Yarım asırdır ağaç doğrama ustalığı yapan Nurettin Bozdağ, mesleğin bitme noktasına geldiğini, bu nedenle çırak bulamadıklarını, kiralık işyerleri olanların kira, elektrik su ve vergi giderleri gibi masraflarını karşılayamadıklarını söyleyerek, Marangozluk mesleğinin bitme noktasına geldiğini söyledi

https://www.youtube.com/watch?v=ieb5MfnChKw

 

 

Mesleğe ne zaman ve nasıl başladınız?

1975 yılından beri baba mesleğim olan doğramacılığı devam ettirmeye çalışıyoruz. Bunun yanı sıra mobilya işi, PVC bunları yapıyorum.  1975 yılında Yeni Sanayi Sitesi yapıldı. Kura çeklince bu dükkân bana düştü.
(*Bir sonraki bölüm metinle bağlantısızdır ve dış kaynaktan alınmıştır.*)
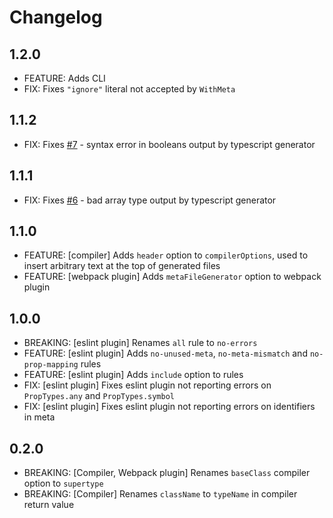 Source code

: # Changelog

## 1.2.0

- FEATURE: Adds CLI
- FIX: Fixes `"ignore"` literal not accepted by `WithMeta`

## 1.1.2

- FIX: Fixes [#7](https://github.com/asbjornh/view-models/issues/7) - syntax error in booleans output by typescript generator

## 1.1.1

- FIX: Fixes [#6](https://github.com/asbjornh/view-models/issues/6) - bad array type output by typescript generator

## 1.1.0

- FEATURE: [compiler] Adds `header` option to `compilerOptions`, used to insert arbitrary text at the top of generated files
- FEATURE: [webpack plugin] Adds `metaFileGenerator` option to webpack plugin

## 1.0.0

- BREAKING: [eslint plugin] Renames `all` rule to `no-errors`
- FEATURE: [eslint plugin] Adds `no-unused-meta`, `no-meta-mismatch` and `no-prop-mapping` rules
- FEATURE: [eslint plugin] Adds `include` option to rules
- FIX: [eslint plugin] Fixes eslint plugin not reporting errors on `PropTypes.any` and `PropTypes.symbol`
- FIX: [eslint plugin] Fixes eslint plugin not reporting errors on identifiers in meta

## 0.2.0

- BREAKING: [Compiler, Webpack plugin] Renames `baseClass` compiler option to `supertype`
- BREAKING: [Compiler] Renames `className` to `typeName` in compiler return value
O tarihten beri de burada çalışıyorum. Bizim çalıştığımız dönemde okuma pek revaçta değildi. Daha doğrusu dükkânımız vardı. O zaman iş imkânları çok fazlaydı. Bir yerde çalışmak cazip geliyordu. Okumak çok cazip gelmiyordu. Bir de babamın yalnız kalmasını istemedim. Zaman zaman keşke okusaydım, çalışmasaydım dediğim anlar çok oluyor. Şimdi kendi çocuklarıma bu şekilde örnek veriyorum. Oğlum çalışın okuyun. En azından maaşlı birisi olun diye nasihat ediyorum.  Eski iş kalmadı. Eskiden babamın zamanındaki yapılan işlerden hiçbir eser yoktur. Şimdi her şey portatifleşti. Son zamanlarda daire karşılığı iş yapılıyor. İnsan bir binaya giriyor A’dan Z’ye her şeyini yapıp çıkıyor. Küçük işler için başka yere gitme şansı yok. O yüzden bizim bütün işlerimiz tamamen azaldı.  Kendi çalıştığım meslek için bunu söylüyorum.  Büyük işlere daire karşılığı girseydik belki bir şeyler yapardık. O da yalnız olduğum için büyük işlere girme imkânım olmadı cazip de gelmedi.”

Sağlıklı Doğrama Nasıl Olmalı?

“Ahşap malzeme ile PVC arasında sağlık bakımından bana sorarsanız ben kendi evimin PVC kendim yaptığım halde inanın ki ahşabın yerini tutması mümkün değil. Kim ne derse desin ahşabın kendine has bir güzelliği var. Ahşabın nefes alması, hava sirkülasyonunu yapması bir hayli fazla.  PVC düzgün bir şekilde yapar contalarını güzel bir şekilde yaparsanız menteşesini güzel bir şekilde vurursanız inanın evin hava alma diye bir şansı yoktur. Örneğin yaz günü Güneş olduğu zaman sıcaktan içeriye girdiğiniz zaman acayip derecede PVC nin kokusu ve plastiğin kokusu ile karşılaşıyorsunuz. Ama ahşap öyle değil. Bir çam ağacını biçtiğiniz zaman mis gibi etrafa koku yayılır. Onu evde kullandığınız zaman kokusunu hissedersiniz.”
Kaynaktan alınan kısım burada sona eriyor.